(Data records)

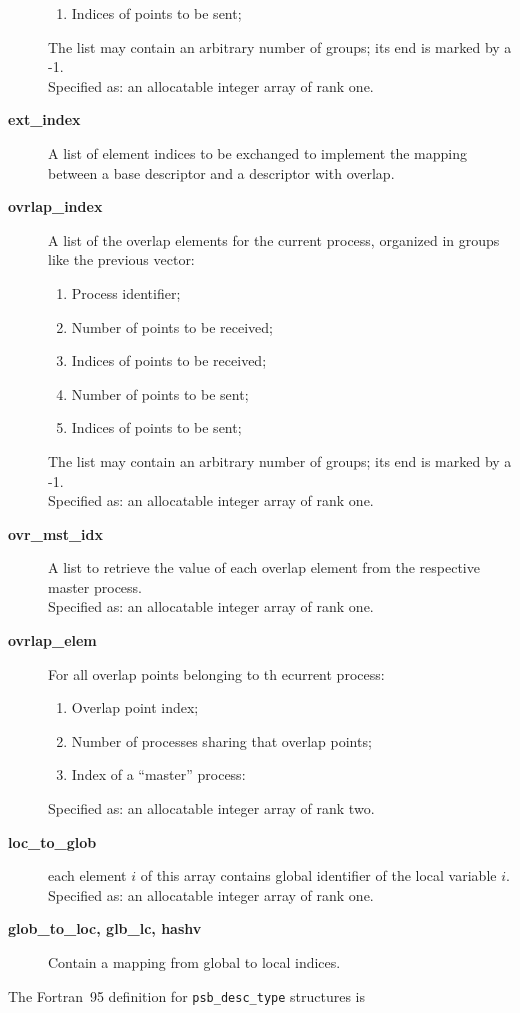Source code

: \begin{description}
\begin{enumerate}
\item Indices of points to be sent;
\end{enumerate}
The list may contain an arbitrary number of groups; its end is marked
by a -1.\\
Specified as: an allocatable integer array of rank one.
\item[{\bf ext\_index}] A list of element indices to be exchanged to
  implement the mapping between a base descriptor and a descriptor
  with overlap. 
\item [{\bf ovrlap\_index}] A list of the overlap elements for the
current process, organized in groups like the previous vector:
\begin{enumerate}
\item Process identifier;
\item Number of points to be received;
\item Indices of points to be received;
\item Number of points to be sent;
\item Indices of points to be sent;
\end{enumerate}
The list may contain an arbitrary number of groups; its end is marked
by a -1.\\
Specified as: an allocatable integer array  of rank one.
\item [{\bf ovr\_mst\_idx}] A list to retrieve the value of each
  overlap element from the respective master process.\\
Specified as: an allocatable integer array of rank one.
\item [{\bf ovrlap\_elem}] For all overlap points belonging to th
ecurrent process:
\begin{enumerate}
\item Overlap point index;
\item Number of processes sharing that overlap points;
\item Index of a ``master'' process: 
\end{enumerate}
Specified as: an allocatable integer array of rank two.
\item[{\bf loc\_to\_glob}] each element $i$ of this array contains
global identifier of the local variable $i$.\\
Specified as: an allocatable integer array of rank one.
\item[{\bf glob\_to\_loc, glb\_lc, hashv}] Contain a mapping from
  global to local indices. 
\end{description}
The Fortran~95 definition  for \verb|psb_desc_type| structures is 

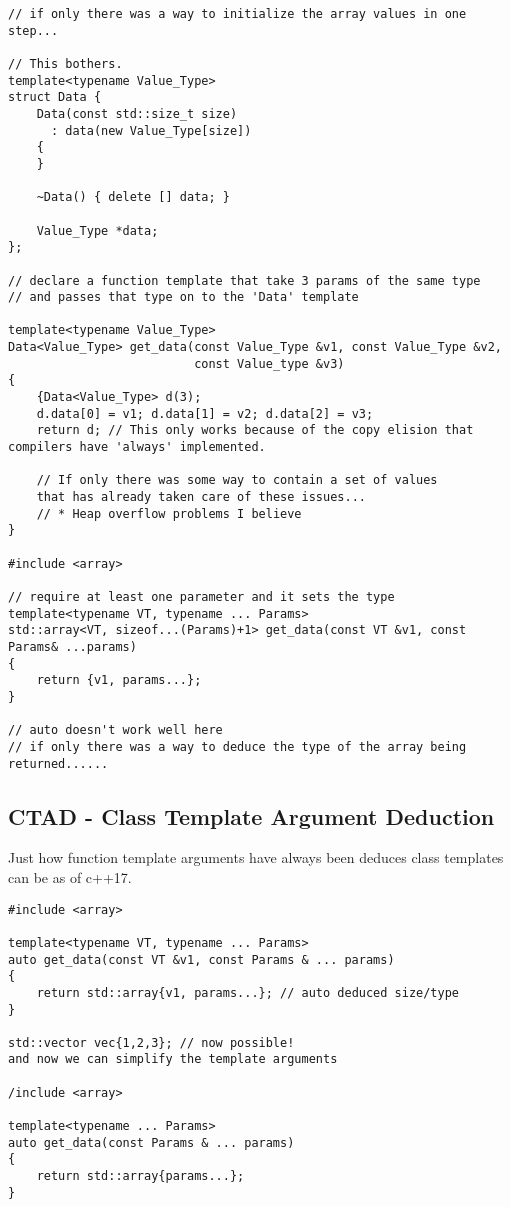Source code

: \documentclass[openany]{report}
\begin{document}
\begin{verbatim}
// if only there was a way to initialize the array values in one step...

// This bothers.
template<typename Value_Type>
struct Data {
    Data(const std::size_t size)
      : data(new Value_Type[size])
    {
    }

    ~Data() { delete [] data; }

    Value_Type *data;
};

// declare a function template that take 3 params of the same type
// and passes that type on to the 'Data' template

template<typename Value_Type>
Data<Value_Type> get_data(const Value_Type &v1, const Value_Type &v2,
                          const Value_type &v3)
{
    {Data<Value_Type> d(3);
    d.data[0] = v1; d.data[1] = v2; d.data[2] = v3;
    return d; // This only works because of the copy elision that compilers have 'always' implemented.

    // If only there was some way to contain a set of values
    that has already taken care of these issues...  
    // * Heap overflow problems I believe
}

#include <array>

// require at least one parameter and it sets the type
template<typename VT, typename ... Params>
std::array<VT, sizeof...(Params)+1> get_data(const VT &v1, const Params& ...params)
{
    return {v1, params...};
}

// auto doesn't work well here
// if only there was a way to deduce the type of the array being returned......
\end{verbatim}

\subsection{CTAD - Class Template Argument Deduction}

Just how function template arguments have always been deduces class templates can be as of c++17.

\begin{verbatim}
#include <array>

template<typename VT, typename ... Params>
auto get_data(const VT &v1, const Params & ... params)
{
    return std::array{v1, params...}; // auto deduced size/type
}

std::vector vec{1,2,3}; // now possible! 
and now we can simplify the template arguments

/include <array>

template<typename ... Params>
auto get_data(const Params & ... params)
{
    return std::array{params...};
}
\end{verbatim}
\end{document}
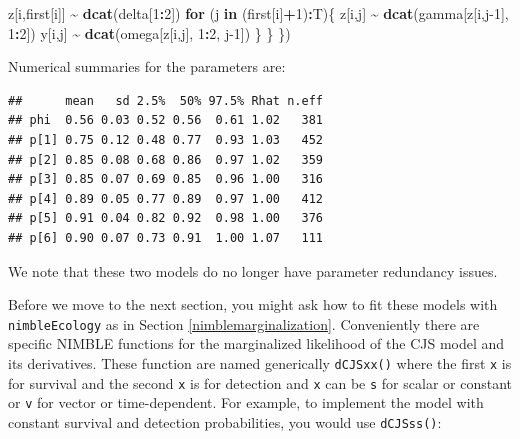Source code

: \documentclass[
  12pt,
]{krantz}
\newenvironment{Shaded}{\begin{snugshade}}{\end{snugshade}}
\newcommand{\ControlFlowTok}[1]{\textcolor[rgb]{0.13,0.29,0.53}{\textbf{#1}}}
\newcommand{\DecValTok}[1]{\textcolor[rgb]{0.00,0.00,0.81}{#1}}
\newcommand{\FunctionTok}[1]{\textcolor[rgb]{0.13,0.29,0.53}{\textbf{#1}}}
\newcommand{\NormalTok}[1]{#1}
\newcommand{\SpecialCharTok}[1]{\textcolor[rgb]{0.81,0.36,0.00}{\textbf{#1}}}
\begin{document}
\begin{Shaded}
\begin{Highlighting}[]
\NormalTok{    z[i,first[i]] }\SpecialCharTok{\textasciitilde{}} \FunctionTok{dcat}\NormalTok{(delta[}\DecValTok{1}\SpecialCharTok{:}\DecValTok{2}\NormalTok{])}
    \ControlFlowTok{for}\NormalTok{ (j }\ControlFlowTok{in}\NormalTok{ (first[i]}\SpecialCharTok{+}\DecValTok{1}\NormalTok{)}\SpecialCharTok{:}\NormalTok{T)\{}
\NormalTok{      z[i,j] }\SpecialCharTok{\textasciitilde{}} \FunctionTok{dcat}\NormalTok{(gamma[z[i,j}\DecValTok{{-}1}\NormalTok{], }\DecValTok{1}\SpecialCharTok{:}\DecValTok{2}\NormalTok{])}
\NormalTok{      y[i,j] }\SpecialCharTok{\textasciitilde{}} \FunctionTok{dcat}\NormalTok{(omega[z[i,j], }\DecValTok{1}\SpecialCharTok{:}\DecValTok{2}\NormalTok{, j}\DecValTok{{-}1}\NormalTok{])}
\NormalTok{    \}}
\NormalTok{  \}}
\NormalTok{\})}
\end{Highlighting}
\end{Shaded}

Numerical summaries for the parameters are:

\begin{verbatim}
##      mean   sd 2.5%  50% 97.5% Rhat n.eff
## phi  0.56 0.03 0.52 0.56  0.61 1.02   381
## p[1] 0.75 0.12 0.48 0.77  0.93 1.03   452
## p[2] 0.85 0.08 0.68 0.86  0.97 1.02   359
## p[3] 0.85 0.07 0.69 0.85  0.96 1.00   316
## p[4] 0.89 0.05 0.77 0.89  0.97 1.00   412
## p[5] 0.91 0.04 0.82 0.92  0.98 1.00   376
## p[6] 0.90 0.07 0.73 0.91  1.00 1.07   111
\end{verbatim}

We note that these two models do no longer have parameter redundancy issues.

Before we move to the next section, you might ask how to fit these models with \texttt{nimbleEcology} as in Section \ref{nimblemarginalization}. Conveniently there are specific NIMBLE functions for the marginalized likelihood of the CJS model and its derivatives. These function are named generically \texttt{dCJSxx()} where the first \texttt{x} is for survival and the second \texttt{x} is for detection and \texttt{x} can be \texttt{s} for scalar or constant or \texttt{v} for vector or time-dependent. For example, to implement the model with constant survival and detection probabilities, you would use \texttt{dCJSss()}:
\end{document}
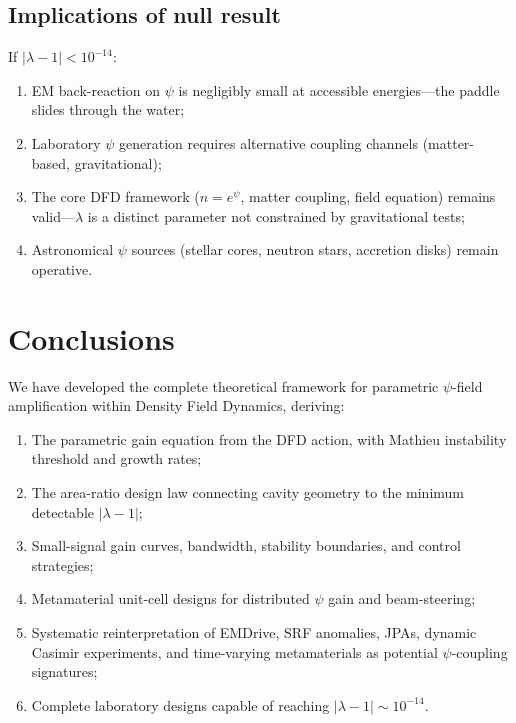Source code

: \documentclass[12pt,aps,prd,twocolumn,superscriptaddress,nofootinbib]{revtex4-2}
\begin{document}
\subsection{Implications of null result}

If $|\lambda - 1| < 10^{-14}$:
\begin{enumerate}[noitemsep]
  \item EM back-reaction on $\psi$ is negligibly small at accessible
    energies---the paddle slides through the water;
  \item Laboratory $\psi$ generation requires alternative coupling
    channels (matter-based, gravitational);
  \item The core DFD framework ($n = e^\psi$, matter coupling,
    field equation) remains valid---$\lambda$ is a distinct
    parameter not constrained by gravitational tests;
  \item Astronomical $\psi$ sources (stellar cores, neutron stars,
    accretion disks) remain operative.
\end{enumerate}


\section{Conclusions}
\label{sec:conclusions}

We have developed the complete theoretical framework for parametric
$\psi$-field amplification within Density Field Dynamics, deriving:
\begin{enumerate}[noitemsep]
  \item The parametric gain equation from the DFD action, with
    Mathieu instability threshold and growth rates;
  \item The area-ratio design law connecting cavity geometry to
    the minimum detectable $|\lambda - 1|$;
  \item Small-signal gain curves, bandwidth, stability boundaries,
    and control strategies;
  \item Metamaterial unit-cell designs for distributed $\psi$ gain
    and beam-steering;
  \item Systematic reinterpretation of EMDrive, SRF anomalies,
    JPAs, dynamic Casimir experiments, and time-varying metamaterials
    as potential $\psi$-coupling signatures;
  \item Complete laboratory designs capable of reaching
    $|\lambda - 1| \sim 10^{-14}$.
\end{enumerate}
\end{document}
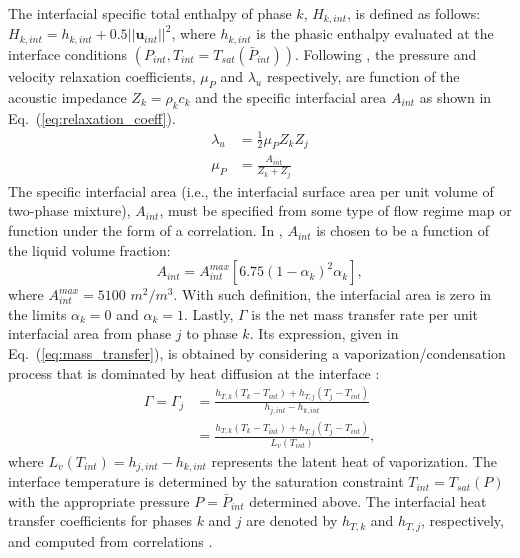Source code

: \documentclass[preprint,10pt]{elsarticle}
\newcommand{\mbold}[1]{\boldsymbol#1}
\newcommand{\eqt}[1]{Eq.~(\ref{#1})}                     %
\begin{document}
%
The interfacial specific total enthalpy of phase $k$, $H_{k,int}$, is defined as follows: $H_{k,int} = h_{k,int} + 0.5 || \mbold u_{int} ||^2$, where $h_{k,int}$ is the phasic enthalpy evaluated at the interface conditions $(P_{int}, T_{int} = T_{sat}(\bar{P}_{int}))$. Following \cite{SEM}, the pressure and velocity relaxation coefficients, $\mu_P$  and $\lambda_u$ respectively, are function of the acoustic impedance $Z_k = \rho_k c_k$ and the specific interfacial area $A_{int}$ as shown in \eqt{eq:relaxation_coeff}.
%
\begin{subequations}
\label{eq:relaxation_coeff}
\begin{align}
  \label{E-R:85}
  \lambda_u &= \frac{1}{2} \mu_P Z_{k} Z_{j}
  \\
  \label{E-R:86}
  \mu_P &= \frac{A_{int}}{Z_{k}+Z_{j}}
\end{align}
\end{subequations}
%
The specific interfacial area (i.e., the interfacial surface area per unit
volume of two-phase mixture), $A_{int}$, must be specified from some type of
flow regime map or function under the form of a correlation. In \cite{SEM}, $A_{int}$ is chosen to be a function of the liquid volume fraction:
%
\begin{equation}\label{eq:Aint-sect4}
A_{int} = A_{int}^{max} \left[ 6.75 \left(1-\alpha_{k} \right)^2 \alpha_{k} \right],
\end{equation}
% 
where $A_{int}^{max} = 5100$ $m^2 / m^3$. With such definition, the interfacial area is zero in the limits $\alpha_{k} = 0$ and $\alpha_{k} = 1$. Lastly, $\Gamma$ is the net mass transfer rate per unit interfacial area from phase $j$ to phase $k$. Its expression, given in \eqt{eq:mass_transfer}, is obtained by considering a vaporization/condensation process that is dominated by heat diffusion at the interface \cite{SEM, BerryMarco_2014}:
%
\begin{align} \label{eq:mass_transfer}
  \nonumber
  \Gamma = \Gamma_{j}
  &= \frac{h_{T,  k} \left( T_{k} - T_{int} \right) + h_{T,  j} \left( T_{j} - T_{int} \right)}{h_{j,  int} - h_{k,  int}}
  \\
  &= \frac{h_{T,  k} \left( T_{k} - T_{int} \right) + h_{T,  j} \left( T_{j} - T_{int} \right)}{L_v \left( T_{int} \right)} ,
\end{align}
%
where $L_v \left( T_{int} \right) = h_{j,  int} - h_{k,  int}$
represents the latent heat of vaporization.  The interface
temperature is determined by the saturation constraint
$T_{int}=T_{sat}(P)$ with the appropriate pressure $P=\bar{P}_{int}$
determined above. The interfacial heat transfer coefficients for phases $k$ and $j$ are denoted by $h_{T,  k}$ and $h_{T,  j}$, respectively, and computed from correlations \cite{SEM}. 
\end{document}
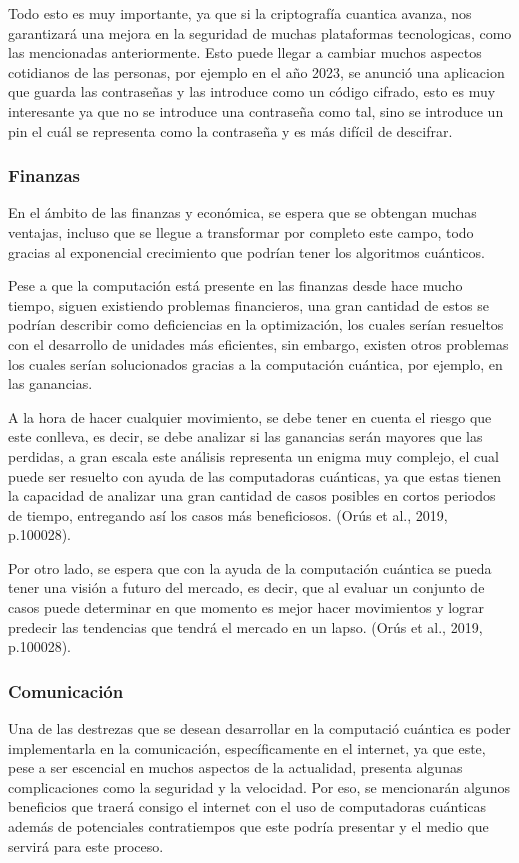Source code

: \documentclass{article}
\begin{document}
Todo esto es muy importante, ya que si la criptografía cuantica avanza, nos garantizará una mejora en la seguridad de muchas plataformas tecnologicas, como las mencionadas anteriormente. Esto puede llegar a cambiar muchos aspectos cotidianos de las personas, por ejemplo en el año 2023, se anunció una aplicacion que guarda las contraseñas y las introduce como un código cifrado, esto es muy interesante ya que no se introduce una contraseña como tal, sino se introduce un pin el cuál se representa como la contraseña y es más difícil de descifrar.

 \subsubsection{Finanzas} 
 En el ámbito de las finanzas y económica, se espera que se obtengan muchas ventajas, incluso que se llegue a transformar por completo este campo, todo gracias al exponencial crecimiento que podrían tener los algoritmos cuánticos.
 
Pese a que la computación está presente en las finanzas desde hace mucho tiempo, siguen existiendo problemas financieros, una gran cantidad de estos se podrían describir como deficiencias en la optimización, los cuales serían resueltos con el desarrollo de unidades más eficientes, sin embargo, existen otros problemas los cuales serían solucionados gracias a la computación cuántica, por ejemplo, en las ganancias. 

A la hora de hacer cualquier movimiento, se debe tener en cuenta el riesgo que este conlleva, es decir, se debe analizar si las ganancias serán mayores que las perdidas, a gran escala este análisis representa un enigma muy complejo, el cual puede ser resuelto con ayuda de las computadoras cuánticas, ya que estas tienen la capacidad de analizar una gran cantidad de casos posibles en cortos periodos de tiempo, entregando así los casos más beneficiosos. (Orús et al., 2019, p.100028).

Por otro lado, se espera que con la ayuda de la computación cuántica se pueda tener una visión a futuro del mercado, es decir, que al evaluar un conjunto de casos puede determinar en que momento es mejor hacer movimientos y lograr predecir las tendencias que tendrá el mercado en un lapso. (Orús et al., 2019, p.100028).

\subsubsection{Comunicación}
Una de las destrezas que se desean desarrollar en la computació cuántica es poder implementarla en la comunicación, específicamente en el internet, ya que este, pese a ser escencial en muchos aspectos de la actualidad, presenta algunas complicaciones como la seguridad y la velocidad. Por eso, se mencionarán algunos beneficios que traerá consigo el internet con el uso de computadoras cuánticas además de potenciales contratiempos que este podría presentar y el medio que servirá para este proceso.
\end{document}
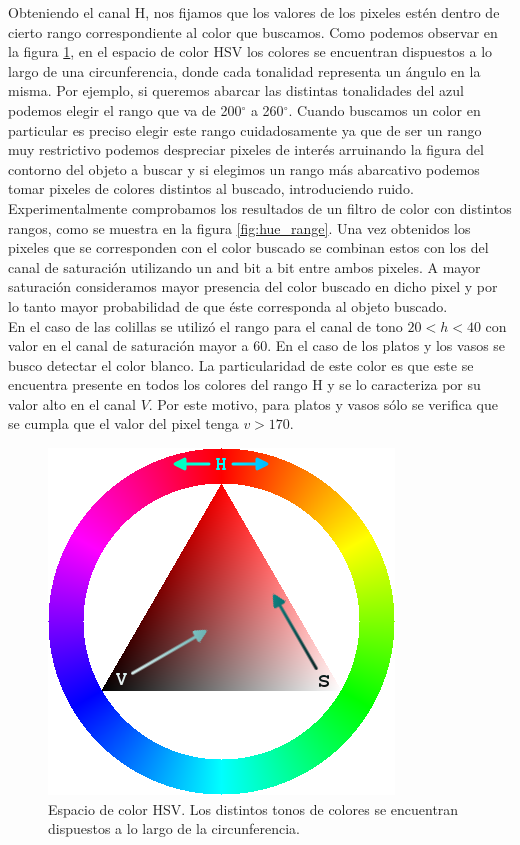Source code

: Obteniendo el canal H, nos fijamos que los valores de los pixeles 
estén dentro de cierto rango correspondiente al color que buscamos. 
Como podemos observar en la figura \ref{fig:hsv_space}, en el espacio 
de color HSV los colores se encuentran dispuestos a lo largo de una 
circunferencia, donde cada tonalidad representa un ángulo en la misma. 
Por ejemplo, si queremos abarcar las distintas tonalidades del azul 
podemos elegir el rango que va de 200$^\circ$ a 260$^\circ$. Cuando 
buscamos un color en particular  es preciso elegir este rango 
cuidadosamente ya que de ser un rango muy restrictivo podemos 
despreciar pixeles de interés arruinando la figura del contorno del 
objeto a buscar y si elegimos un rango más abarcativo podemos tomar 
pixeles de colores distintos al buscado, introduciendo ruido. 
Experimentalmente comprobamos los resultados de un filtro de color con 
distintos rangos, como se muestra  en la figura \ref{fig:hue_range}. 
Una vez obtenidos los pixeles que se corresponden con el color buscado 
se combinan estos con los del canal de saturación utilizando un and 
bit a bit entre ambos pixeles. A mayor saturación consideramos mayor 
presencia del color buscado en dicho pixel y por lo tanto mayor 
probabilidad de que éste corresponda al objeto buscado. \\
\indent En el caso de las colillas se utilizó el rango para el canal de tono 
$20<h<40$ con valor en el canal de saturación mayor a 60. En el caso 
de los platos y los vasos se busco detectar el color blanco. La 
particularidad de este color es que este se encuentra presente en 
todos los colores del rango H y se lo caracteriza por su valor alto en 
el canal $V$. Por este motivo, para platos y vasos sólo se verifica que 
se cumpla que el valor del pixel tenga $v>170$.
\begin{figure}[tpb]
\begin{center}
  \includegraphics[scale=0.4]{figuras/hsv_triangle.png}
\end{center}
  \caption{\small Espacio de color HSV. Los distintos tonos de colores se encuentran dispuestos a lo largo de la circunferencia.}
  \label{fig:hsv_space}
\end{figure}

PROBLEM:
Reproduce the records above exactly, but only from the line with "Numerical summaries for" up to and including the line with "DFD action, with". Leave the pictures out.

ANSWER SECTION:
Numerical summaries for the parameters are:

\begin{verbatim}
##      mean   sd 2.5%  50% 97.5% Rhat n.eff
## phi  0.56 0.03 0.52 0.56  0.61 1.02   381
## p[1] 0.75 0.12 0.48 0.77  0.93 1.03   452
## p[2] 0.85 0.08 0.68 0.86  0.97 1.02   359
## p[3] 0.85 0.07 0.69 0.85  0.96 1.00   316
## p[4] 0.89 0.05 0.77 0.89  0.97 1.00   412
## p[5] 0.91 0.04 0.82 0.92  0.98 1.00   376
## p[6] 0.90 0.07 0.73 0.91  1.00 1.07   111
\end{verbatim}

We note that these two models do no longer have parameter redundancy issues.

Before we move to the next section, you might ask how to fit these models with \texttt{nimbleEcology} as in Section \ref{nimblemarginalization}. Conveniently there are specific NIMBLE functions for the marginalized likelihood of the CJS model and its derivatives. These function are named generically \texttt{dCJSxx()} where the first \texttt{x} is for survival and the second \texttt{x} is for detection and \texttt{x} can be \texttt{s} for scalar or constant or \texttt{v} for vector or time-dependent. For example, to implement the model with constant survival and detection probabilities, you would use \texttt{dCJSss()}:
\end{document}
Source code

: \documentclass[12pt,aps,prd,twocolumn,superscriptaddress,nofootinbib]{revtex4-2}
\begin{document}
\subsection{Implications of null result}

If $|\lambda - 1| < 10^{-14}$:
\begin{enumerate}[noitemsep]
  \item EM back-reaction on $\psi$ is negligibly small at accessible
    energies---the paddle slides through the water;
  \item Laboratory $\psi$ generation requires alternative coupling
    channels (matter-based, gravitational);
  \item The core DFD framework ($n = e^\psi$, matter coupling,
    field equation) remains valid---$\lambda$ is a distinct
    parameter not constrained by gravitational tests;
  \item Astronomical $\psi$ sources (stellar cores, neutron stars,
    accretion disks) remain operative.
\end{enumerate}


\section{Conclusions}
\label{sec:conclusions}

We have developed the complete theoretical framework for parametric
$\psi$-field amplification within Density Field Dynamics, deriving:
\begin{enumerate}[noitemsep]
  \item The parametric gain equation from the DFD action, with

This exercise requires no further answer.